Saved data entries:
◇ ◇ ◇

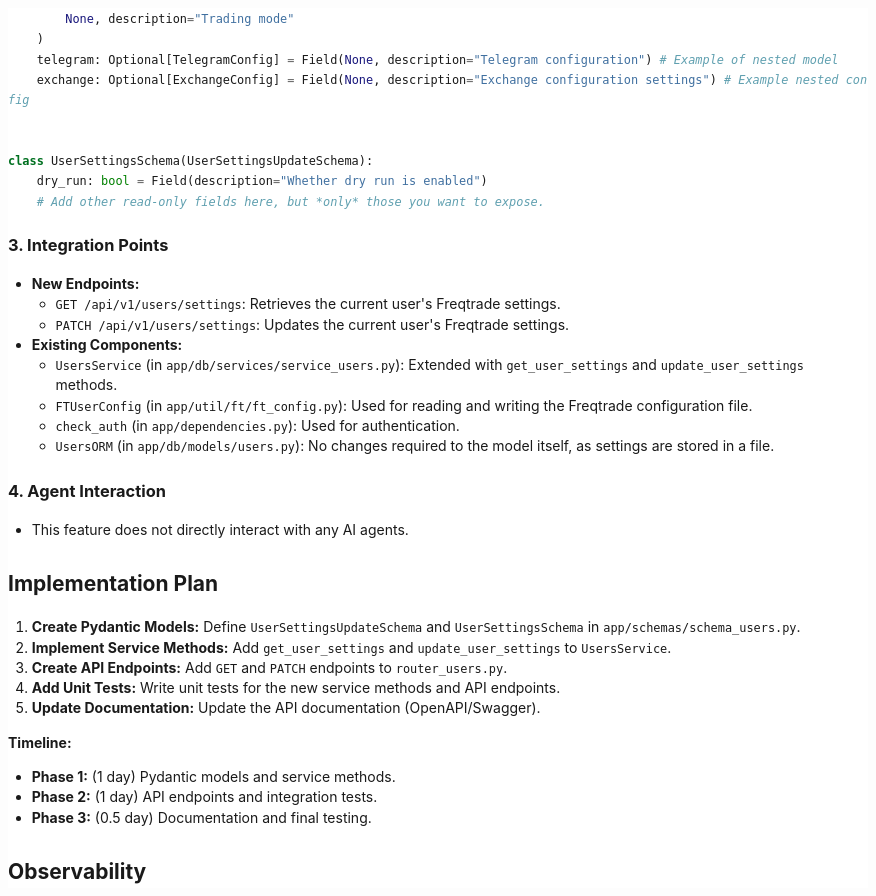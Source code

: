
 ```python
        None, description="Trading mode"
    )
    telegram: Optional[TelegramConfig] = Field(None, description="Telegram configuration") # Example of nested model
    exchange: Optional[ExchangeConfig] = Field(None, description="Exchange configuration settings") # Example nested config


class UserSettingsSchema(UserSettingsUpdateSchema):
    dry_run: bool = Field(description="Whether dry run is enabled")
    # Add other read-only fields here, but *only* those you want to expose.


```

### 3. Integration Points

- **New Endpoints:**
  - `GET /api/v1/users/settings`: Retrieves the current user's Freqtrade settings.
  - `PATCH /api/v1/users/settings`: Updates the current user's Freqtrade settings.
- **Existing Components:**
  - `UsersService` (in `app/db/services/service_users.py`): Extended with `get_user_settings` and `update_user_settings` methods.
  - `FTUserConfig` (in `app/util/ft/ft_config.py`): Used for reading and writing the Freqtrade configuration file.
  - `check_auth` (in `app/dependencies.py`): Used for authentication.
  - `UsersORM` (in `app/db/models/users.py`): No changes required to the model itself, as settings are stored in a file.

### 4. Agent Interaction

- This feature does not directly interact with any AI agents.

## Implementation Plan

1. **Create Pydantic Models:** Define `UserSettingsUpdateSchema` and `UserSettingsSchema` in `app/schemas/schema_users.py`.
2. **Implement Service Methods:** Add `get_user_settings` and `update_user_settings` to `UsersService`.
3. **Create API Endpoints:** Add `GET` and `PATCH` endpoints to `router_users.py`.
4. **Add Unit Tests:** Write unit tests for the new service methods and API endpoints.
5. **Update Documentation:** Update the API documentation (OpenAPI/Swagger).

**Timeline:**

- **Phase 1:** (1 day) Pydantic models and service methods.
- **Phase 2:** (1 day) API endpoints and integration tests.
- **Phase 3:** (0.5 day) Documentation and final testing.

## Observability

◇ ◇ ◇

## WORK TO BE COMPLETED
An exact copy of all entries is needed, with no pictures in it.

## RESULT BELOW
Source code

:
 ```python
        None, description="Trading mode"
    )
    telegram: Optional[TelegramConfig] = Field(None, description="Telegram configuration") # Example of nested model
    exchange: Optional[ExchangeConfig] = Field(None, description="Exchange configuration settings") # Example nested config


class UserSettingsSchema(UserSettingsUpdateSchema):
    dry_run: bool = Field(description="Whether dry run is enabled")
    # Add other read-only fields here, but *only* those you want to expose.


```

### 3. Integration Points

- **New Endpoints:**
  - `GET /api/v1/users/settings`: Retrieves the current user's Freqtrade settings.
  - `PATCH /api/v1/users/settings`: Updates the current user's Freqtrade settings.
- **Existing Components:**
  - `UsersService` (in `app/db/services/service_users.py`): Extended with `get_user_settings` and `update_user_settings` methods.
  - `FTUserConfig` (in `app/util/ft/ft_config.py`): Used for reading and writing the Freqtrade configuration file.
  - `check_auth` (in `app/dependencies.py`): Used for authentication.
  - `UsersORM` (in `app/db/models/users.py`): No changes required to the model itself, as settings are stored in a file.

### 4. Agent Interaction

- This feature does not directly interact with any AI agents.

## Implementation Plan

1. **Create Pydantic Models:** Define `UserSettingsUpdateSchema` and `UserSettingsSchema` in `app/schemas/schema_users.py`.
2. **Implement Service Methods:** Add `get_user_settings` and `update_user_settings` to `UsersService`.
3. **Create API Endpoints:** Add `GET` and `PATCH` endpoints to `router_users.py`.
4. **Add Unit Tests:** Write unit tests for the new service methods and API endpoints.
5. **Update Documentation:** Update the API documentation (OpenAPI/Swagger).

**Timeline:**

- **Phase 1:** (1 day) Pydantic models and service methods.
- **Phase 2:** (1 day) API endpoints and integration tests.
- **Phase 3:** (0.5 day) Documentation and final testing.

## Observability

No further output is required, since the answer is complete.